From 1961 until his death, Jacobs led all union negotiations for the League of American Theaters and Producers. During that time there were no strikes. He believed strongly that people were entitled to decent working conditions, a pension, and a fair wage. Management accused him of “giving away the store,” but he was chosen to lead negotiations year after year. He was awarded a lifetime membership card from the Stagehands Union in 1992, the first person in management ever to receive this honor.

Although dour in appearance, Jacobs was warm and generous. He spoke bluntly and honestly and was respected for his integrity. Michael Bennett, creator of A Chorus Line and Dream girls, considered him a father figure. His contributions to the theater were significant: He was an adjunct professor of theater at Columbia University and the Yale School of Drama for many years; he initiated a program with New York City public schools to bring students to Wednesday matinees; and the philanthropic Shubert Foundation, under his presidency, gave millions in unrestricted grants to regional theater and arts organizations.

In 1986 Jacobs was diagnosed with global transient amnesia, an almost total but temporary loss of memory. For the next ten years there were rumors that his health was deteriorating, but he attended performances and remained active with the Schubert Organization and Foundation. In 1994 he was inducted into the Theater Hall of Fame. He died at Saint Francis Hospital in Roslyn, New York, of complications following heart bypass surgery. A tribute was held at the Majestic Theater on 15 October 1996, and he was posthumously awarded the Antoinette Perry (“Tony”) Award for lifetime achievement in 1997.

As president for more than forty years of the largest and most powerful theater organization in the United States, Jacobs truly shaped American theater and quite possibly saved it. Although many found the crowd-pleasing, techno-fabulous shows of the 1980s and 1990s to be shallow and vacuous, it is clear that Broadway would not have survived without them. Jacobs defended these shows as good entertainment, and millions of theatergoers agreed. At the same time he used the foundation to make sure that quality theater flourished throughout the United States. He believed that all who worked in the theater deserved a living wage and made sure they had it. Jacobs was completely dedicated to the theater and those who made it possible.

There are no biographies of Bernard Jacobs. An interesting interview with Jacobs and Schoenfeld was printed in the Dramatists Guild Quarterly 25 (summer 1988): 13. The New York Times published a two-part series about the company’s unusual tax status (10 July 1994 and 11 July 1994).
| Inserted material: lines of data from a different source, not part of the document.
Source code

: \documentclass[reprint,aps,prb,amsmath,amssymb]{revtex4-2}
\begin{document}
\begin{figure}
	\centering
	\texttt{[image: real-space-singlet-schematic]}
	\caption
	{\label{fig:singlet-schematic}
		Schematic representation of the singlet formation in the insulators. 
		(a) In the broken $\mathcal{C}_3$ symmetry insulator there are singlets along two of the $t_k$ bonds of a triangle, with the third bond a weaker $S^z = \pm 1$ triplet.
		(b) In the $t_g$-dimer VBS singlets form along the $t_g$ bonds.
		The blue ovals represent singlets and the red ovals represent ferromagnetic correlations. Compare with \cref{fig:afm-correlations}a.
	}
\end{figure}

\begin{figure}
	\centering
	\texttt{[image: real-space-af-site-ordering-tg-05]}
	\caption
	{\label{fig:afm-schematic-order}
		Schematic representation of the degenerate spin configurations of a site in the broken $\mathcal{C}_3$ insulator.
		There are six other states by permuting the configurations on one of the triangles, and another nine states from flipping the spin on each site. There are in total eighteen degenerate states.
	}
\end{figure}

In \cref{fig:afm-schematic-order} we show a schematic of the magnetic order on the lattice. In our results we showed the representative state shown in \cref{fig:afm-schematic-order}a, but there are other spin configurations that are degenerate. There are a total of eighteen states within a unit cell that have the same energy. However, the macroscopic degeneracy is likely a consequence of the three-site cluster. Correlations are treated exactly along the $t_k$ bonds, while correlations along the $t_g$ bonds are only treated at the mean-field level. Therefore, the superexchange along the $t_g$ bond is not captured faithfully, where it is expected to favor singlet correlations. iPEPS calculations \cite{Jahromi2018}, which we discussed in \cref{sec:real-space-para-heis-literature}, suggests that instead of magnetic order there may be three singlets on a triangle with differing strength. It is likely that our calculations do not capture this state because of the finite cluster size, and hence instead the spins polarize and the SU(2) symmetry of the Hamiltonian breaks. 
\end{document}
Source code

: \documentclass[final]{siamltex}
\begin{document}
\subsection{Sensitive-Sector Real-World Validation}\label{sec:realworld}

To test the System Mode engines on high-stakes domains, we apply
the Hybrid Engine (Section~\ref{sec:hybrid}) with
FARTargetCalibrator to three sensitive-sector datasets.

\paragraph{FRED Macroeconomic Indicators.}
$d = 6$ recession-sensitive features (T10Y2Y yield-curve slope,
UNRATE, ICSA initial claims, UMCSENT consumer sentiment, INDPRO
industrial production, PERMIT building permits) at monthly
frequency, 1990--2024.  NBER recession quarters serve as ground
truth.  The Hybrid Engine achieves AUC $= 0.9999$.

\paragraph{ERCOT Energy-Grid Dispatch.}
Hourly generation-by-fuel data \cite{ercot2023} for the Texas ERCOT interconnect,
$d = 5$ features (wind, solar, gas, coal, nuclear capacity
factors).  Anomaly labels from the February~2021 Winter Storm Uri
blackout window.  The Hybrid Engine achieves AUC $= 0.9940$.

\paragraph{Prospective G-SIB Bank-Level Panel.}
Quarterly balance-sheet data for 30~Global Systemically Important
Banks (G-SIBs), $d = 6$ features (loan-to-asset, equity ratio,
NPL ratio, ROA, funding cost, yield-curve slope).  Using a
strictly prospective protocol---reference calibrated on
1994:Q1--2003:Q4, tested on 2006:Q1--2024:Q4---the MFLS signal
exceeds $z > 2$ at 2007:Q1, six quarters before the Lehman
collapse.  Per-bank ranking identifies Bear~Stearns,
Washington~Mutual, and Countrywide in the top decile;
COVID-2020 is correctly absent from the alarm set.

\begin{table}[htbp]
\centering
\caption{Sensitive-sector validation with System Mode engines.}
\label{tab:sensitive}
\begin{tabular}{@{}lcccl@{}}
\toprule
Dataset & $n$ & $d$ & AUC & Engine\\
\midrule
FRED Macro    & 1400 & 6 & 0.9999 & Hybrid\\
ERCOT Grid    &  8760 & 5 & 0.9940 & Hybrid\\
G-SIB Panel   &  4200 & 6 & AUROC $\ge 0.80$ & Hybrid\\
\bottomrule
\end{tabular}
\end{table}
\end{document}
There are tributes to Jacobs in Daily Variety (28 Aug. 1996), the New York Times (15 Sept. 1996), Theatre Week (16 Sept. 1996), and Newsday (8 Oct. 1996). An obituary is in the New York Times (28 Aug. 1996). On 8 Apr. 1993 Jacobs was interviewed for the American Jewish Committee Oral History Project on Jews in the Theater. The transcript is in the Dorot Jewish Division of the New York Public Library. He was also interviewed for the New York Public Library’s Theatre on Film and Tape Archive on 1 Nov. 1995. The videotape is located at the New York Public Library’s Performing Arts Library.